We cannot promote social justice and racial equality by perpetuating further injustice and inequality. Punishing white kids today for the sins of earlier generations, condoning discrimination against white kids because it was done to people of color in the past, promoting reverse racist attitudes because racism has oppressed minorities for thousands of years… none of today’s woke “get-even” initiatives will do anything but further divide the American people. To bring people together, we must forgive the sins of the past and work toward ensuring they never happen again. We must promote equality by raising up those who have been underserved, underprivileged, and oppressed in the past, not by tearing down those who may have been privileged. Those who fail to learn from history are doomed to repeat it – the treatment of any race of people as inferior, to attack people based on the color of their skin, to set one race as judge over another…we would do well to remember the 1860s.

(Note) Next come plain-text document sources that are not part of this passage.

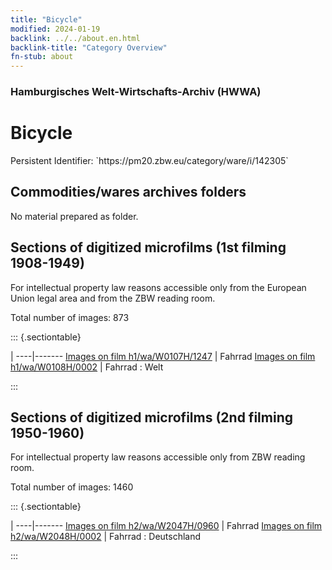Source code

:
 ```yaml
---
title: "Bicycle"
modified: 2024-01-19
backlink: ../../about.en.html
backlink-title: "Category Overview"
fn-stub: about
---
```


### Hamburgisches Welt-Wirtschafts-Archiv (HWWA)

# Bicycle

<div class="hint">Persistent Identifier: `https://pm20.zbw.eu/category/ware/i/142305`</div>







## Commodities/wares archives folders





No material prepared as folder.



<a id="filmsections" />

## Sections of digitized microfilms (1st filming 1908-1949)

<p>For intellectual property law reasons accessible only from the European Union legal area and from the ZBW reading room.</p>



<p>Total number of images: 873</p>




::: {.sectiontable}

 | 
----|-------
<a class="btn" href="https://pm20.zbw.eu/film/h1/wa/W0107H/1247" rel="nofollow">Images on film h1/wa/W0107H/1247</a> | Fahrrad
<a class="btn" href="https://pm20.zbw.eu/film/h1/wa/W0108H/0002" rel="nofollow">Images on film h1/wa/W0108H/0002</a> | Fahrrad : Welt


:::




## Sections of digitized microfilms (2nd filming 1950-1960)

<p>For intellectual property law reasons accessible only from ZBW reading room.</p>



<p>Total number of images: 1460</p>




::: {.sectiontable}

 | 
----|-------
<a class="btn" href="https://pm20.zbw.eu/film/h2/wa/W2047H/0960" rel="nofollow">Images on film h2/wa/W2047H/0960</a> | Fahrrad
<a class="btn" href="https://pm20.zbw.eu/film/h2/wa/W2048H/0002" rel="nofollow">Images on film h2/wa/W2048H/0002</a> | Fahrrad : Deutschland


:::
















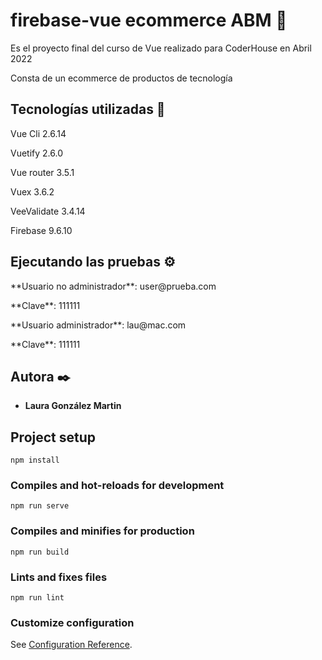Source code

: # firebase-vue ecommerce ABM 🌟
<p>Es el proyecto final del curso de Vue realizado para CoderHouse en Abril 2022</p>
<p>Consta de un ecommerce de productos de tecnología</p>

## Tecnologías utilizadas 🚀
<p>Vue Cli 2.6.14</p>
<p>Vuetify 2.6.0</p>
<p>Vue router 3.5.1</p>
<p>Vuex 3.6.2</p>
<p>VeeValidate 3.4.14</p>
<p>Firebase 9.6.10<p>

## Ejecutando las pruebas ⚙️
<p>**Usuario no administrador**: user@prueba.com</p>
<p>**Clave**: 111111</p>
<p>**Usuario administrador**: lau@mac.com</p>
<p>**Clave**: 111111</p>

## Autora ✒️
* **Laura González Martin**



## Project setup
```
npm install
```

### Compiles and hot-reloads for development
```
npm run serve
```

### Compiles and minifies for production
```
npm run build
```

### Lints and fixes files
```
npm run lint
```

### Customize configuration
See [Configuration Reference](https://cli.vuejs.org/config/).
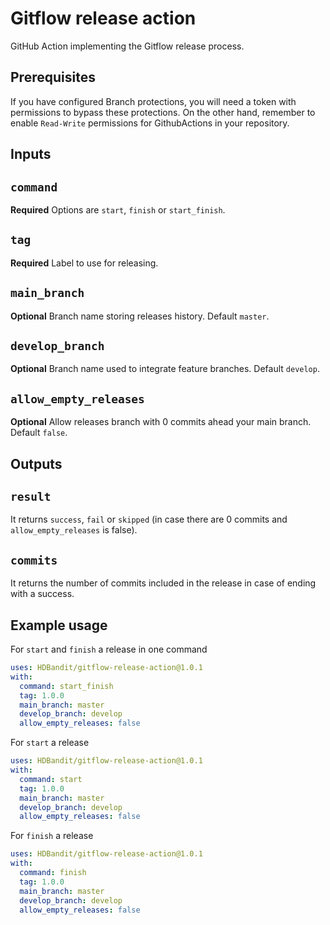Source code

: # Gitflow release action

GitHub Action implementing the Gitflow release process. 

## Prerequisites

If you have configured Branch protections, you will need a token with permissions to bypass these protections.
On the other hand, remember to enable `Read-Write` permissions for GithubActions in your repository.

## Inputs

## `command`

**Required** Options are `start`, `finish` or `start_finish`.

## `tag`

**Required** Label to use for releasing.

## `main_branch`

**Optional** Branch name storing releases history. Default `master`.

## `develop_branch`

**Optional** Branch name used to integrate feature branches. Default `develop`.

## `allow_empty_releases`

**Optional** Allow releases branch with 0 commits ahead your main branch. Default `false`.

## Outputs

## `result`

It returns `success`, `fail` or `skipped` (in case there are 0 commits and `allow_empty_releases` is false).

## `commits`

It returns the number of commits included in the release in case of ending with a success.

## Example usage
For `start` and `finish` a release in one command
```yml
uses: HDBandit/gitflow-release-action@1.0.1
with:
  command: start_finish
  tag: 1.0.0
  main_branch: master
  develop_branch: develop
  allow_empty_releases: false
```

For `start` a release
```yml
uses: HDBandit/gitflow-release-action@1.0.1
with:
  command: start
  tag: 1.0.0
  main_branch: master
  develop_branch: develop
  allow_empty_releases: false
```

For `finish` a release
```yml
uses: HDBandit/gitflow-release-action@1.0.1
with:
  command: finish
  tag: 1.0.0
  main_branch: master
  develop_branch: develop
  allow_empty_releases: false
```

If we allow the woke mob to influence our society into demeaning and denigrating whites for their skin color, how can we say it was wrong when blacks were disparaged and debased for being black in the past? We cannot correct our mistakes of the past by repeating them in a different direction today. Whites were the power center of America for centuries, but we are no longer the country we were 100 years ago. We have black congressmen and women, black senators, and we had a black president. The rise of black men and women in positions of power has not submitted whites into a vast void of power, just as whites do not have to suffer for blacks to prosper. Race is not a zero-sum game, where one race can only rise if the other falls; we can all prosper together.


We must work to help raise those who have historically been underprivileged and underserved; we must empower those who have historically been oppressed; most importantly, we must always remember that we do not help some by hurting others, we do not enrich some at the expense of impoverishing others, and we do not honor some by dishonoring others. We can choose to rise as one American race or fall as members of individual races based on the color of our skin, but we cannot overcome our differences if black and white are more important than red, white, and blue.